In the wake of swift changes in the Congress’ thinking on the Telangana statehood demand, the Telangana Rashtra Samithi (TRS) is maintaining a strategic silence. Consequently, there is a lull in its activity at Telangana Bhavan, the party’s headquarters, in the last one week.
Though party president K Chandrasekhara Rao held discussions with senior leaders and TJAC chairman M Kodandaram, he confined his activity to his residence and did not visit the party office on Friday. Sravan and some others were occasionally holding press briefings there.
After Digvijaya Singh’s remarks that creation of a separate state required an amendment to the Constitution, TRS secretary-general K Keshava Rao rushed to Telangana Bhavan and briefed the media about what the Constitutions says.
The TRS leadership is of the opinion that the Congress has hoodwinked the people for the last 50 years and will do the same now. “Telangana Congress leaders held a meeting and declared that a new state would be created by the Congress. The Congress Core Committee met on Friday.

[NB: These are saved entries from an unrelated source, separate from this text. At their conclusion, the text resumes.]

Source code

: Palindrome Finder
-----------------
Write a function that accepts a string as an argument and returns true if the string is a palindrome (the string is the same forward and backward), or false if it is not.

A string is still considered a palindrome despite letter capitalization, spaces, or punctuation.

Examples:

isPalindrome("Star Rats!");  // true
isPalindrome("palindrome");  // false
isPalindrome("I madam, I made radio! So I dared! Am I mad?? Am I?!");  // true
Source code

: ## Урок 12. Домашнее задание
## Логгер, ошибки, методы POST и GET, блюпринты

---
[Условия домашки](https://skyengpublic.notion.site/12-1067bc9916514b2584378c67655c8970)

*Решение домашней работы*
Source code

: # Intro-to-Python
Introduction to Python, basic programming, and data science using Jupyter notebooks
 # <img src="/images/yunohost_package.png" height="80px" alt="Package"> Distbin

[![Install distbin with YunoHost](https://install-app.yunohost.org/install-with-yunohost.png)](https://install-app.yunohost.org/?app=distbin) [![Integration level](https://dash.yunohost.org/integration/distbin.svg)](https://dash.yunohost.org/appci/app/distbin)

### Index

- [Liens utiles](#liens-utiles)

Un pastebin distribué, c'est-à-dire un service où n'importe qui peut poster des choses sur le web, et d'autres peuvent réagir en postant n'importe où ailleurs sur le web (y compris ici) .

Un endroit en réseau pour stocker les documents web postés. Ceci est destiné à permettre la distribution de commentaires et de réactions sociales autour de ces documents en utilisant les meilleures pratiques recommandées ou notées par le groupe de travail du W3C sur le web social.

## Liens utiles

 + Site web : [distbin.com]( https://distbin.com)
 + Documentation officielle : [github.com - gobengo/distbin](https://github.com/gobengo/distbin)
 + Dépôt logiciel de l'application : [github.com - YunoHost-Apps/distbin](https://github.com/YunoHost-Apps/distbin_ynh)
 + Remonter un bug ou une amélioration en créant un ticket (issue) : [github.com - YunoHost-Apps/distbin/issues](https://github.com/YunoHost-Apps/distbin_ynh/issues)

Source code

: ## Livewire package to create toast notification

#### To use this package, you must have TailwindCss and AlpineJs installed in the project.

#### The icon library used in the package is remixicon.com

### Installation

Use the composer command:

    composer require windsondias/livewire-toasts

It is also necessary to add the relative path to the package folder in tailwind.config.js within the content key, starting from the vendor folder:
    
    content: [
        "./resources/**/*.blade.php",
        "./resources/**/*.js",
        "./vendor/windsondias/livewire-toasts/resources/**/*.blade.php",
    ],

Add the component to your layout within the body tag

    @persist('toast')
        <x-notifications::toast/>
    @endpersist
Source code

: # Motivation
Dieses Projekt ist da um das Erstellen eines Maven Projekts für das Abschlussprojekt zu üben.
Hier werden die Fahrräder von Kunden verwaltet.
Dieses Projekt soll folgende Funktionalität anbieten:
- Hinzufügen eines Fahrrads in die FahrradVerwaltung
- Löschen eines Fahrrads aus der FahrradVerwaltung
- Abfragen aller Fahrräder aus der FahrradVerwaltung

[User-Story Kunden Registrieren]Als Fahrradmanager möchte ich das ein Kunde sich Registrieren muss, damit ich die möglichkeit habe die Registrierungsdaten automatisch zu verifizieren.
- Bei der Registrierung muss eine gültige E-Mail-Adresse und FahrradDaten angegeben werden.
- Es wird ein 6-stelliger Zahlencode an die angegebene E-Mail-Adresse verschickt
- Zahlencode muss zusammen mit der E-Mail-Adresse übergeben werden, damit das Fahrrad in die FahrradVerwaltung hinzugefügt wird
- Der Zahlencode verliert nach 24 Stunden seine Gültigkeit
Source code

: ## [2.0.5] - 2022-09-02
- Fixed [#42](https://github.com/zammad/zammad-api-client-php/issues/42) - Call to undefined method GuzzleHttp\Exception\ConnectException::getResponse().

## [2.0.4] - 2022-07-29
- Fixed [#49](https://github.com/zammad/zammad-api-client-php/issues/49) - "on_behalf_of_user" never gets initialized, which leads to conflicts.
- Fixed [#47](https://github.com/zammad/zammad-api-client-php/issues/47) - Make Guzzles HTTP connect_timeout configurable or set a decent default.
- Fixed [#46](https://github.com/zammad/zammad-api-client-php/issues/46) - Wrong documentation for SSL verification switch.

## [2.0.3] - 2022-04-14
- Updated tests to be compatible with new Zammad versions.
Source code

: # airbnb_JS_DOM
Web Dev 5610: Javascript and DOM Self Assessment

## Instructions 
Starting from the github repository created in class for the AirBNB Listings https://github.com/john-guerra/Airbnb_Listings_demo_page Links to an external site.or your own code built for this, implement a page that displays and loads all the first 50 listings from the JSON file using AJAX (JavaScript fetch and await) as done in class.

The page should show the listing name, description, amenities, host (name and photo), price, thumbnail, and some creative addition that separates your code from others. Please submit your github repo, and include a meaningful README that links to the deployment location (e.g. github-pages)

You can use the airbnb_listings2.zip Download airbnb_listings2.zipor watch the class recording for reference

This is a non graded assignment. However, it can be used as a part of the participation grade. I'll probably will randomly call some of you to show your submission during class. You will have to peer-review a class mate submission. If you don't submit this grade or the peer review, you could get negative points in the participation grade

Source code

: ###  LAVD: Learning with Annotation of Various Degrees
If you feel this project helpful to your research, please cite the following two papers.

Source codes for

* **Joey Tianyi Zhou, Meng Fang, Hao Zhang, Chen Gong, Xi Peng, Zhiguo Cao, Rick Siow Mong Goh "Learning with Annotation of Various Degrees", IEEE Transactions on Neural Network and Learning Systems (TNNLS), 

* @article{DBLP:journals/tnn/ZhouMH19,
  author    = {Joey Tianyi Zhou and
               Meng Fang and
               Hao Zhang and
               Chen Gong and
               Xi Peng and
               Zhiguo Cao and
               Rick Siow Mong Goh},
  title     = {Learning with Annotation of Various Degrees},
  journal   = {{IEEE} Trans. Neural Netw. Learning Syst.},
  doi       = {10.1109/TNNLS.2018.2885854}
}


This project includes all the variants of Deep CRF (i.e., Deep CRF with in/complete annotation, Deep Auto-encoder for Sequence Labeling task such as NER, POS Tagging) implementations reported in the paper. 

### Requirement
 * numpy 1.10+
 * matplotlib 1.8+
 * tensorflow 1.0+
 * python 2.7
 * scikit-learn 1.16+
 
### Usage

There are some murmuring in that party. But, strangely, KCR is maintaining a strategic silence and just watching the developments,” a senior TRS leader told Express.
“KCR cannot say now itself that the Congress will deliver T or ditch the people. Any statement by him will carry weight only after the Congress’ decision. He will not hurry into saying that the Congress will backtrack on Telangana. Rao will respond only after the latest political developments unfolding within the Congress reache a decisive shape,” another leader said.
“This is a seventh meeting of the core committee. All of us know what decisions they took in the past,” said TRS secretary general K Keshava Rao.
Rao and other senior leaders of the party think that the Congress will drag the issue further and ditch the people finally. “Telangana is not a product that will be delivered by the Congress and taken by the people. It can materialise only with people’s sacrifices,” another leader said.
“If the Congress fails to deliver on its promise, the TRS will ensure that all other parties lose their deposits in the general election and the TRS win 115 Assembly seats. Then T will be delivered automatically,” another leader analysed.
So, the lull in the TRS activity should be construed as a strategic silence on the part of the separatist party for another long-drawn battle. “The delaying tactics of the Congress will not dishearten T-people. They will be prepared for a long battle with renewed energy with an eye on the 2014 elections,” a worker of the party said.
The TRS thought of boycotting the panchayat elections but changed its mind at the last minute.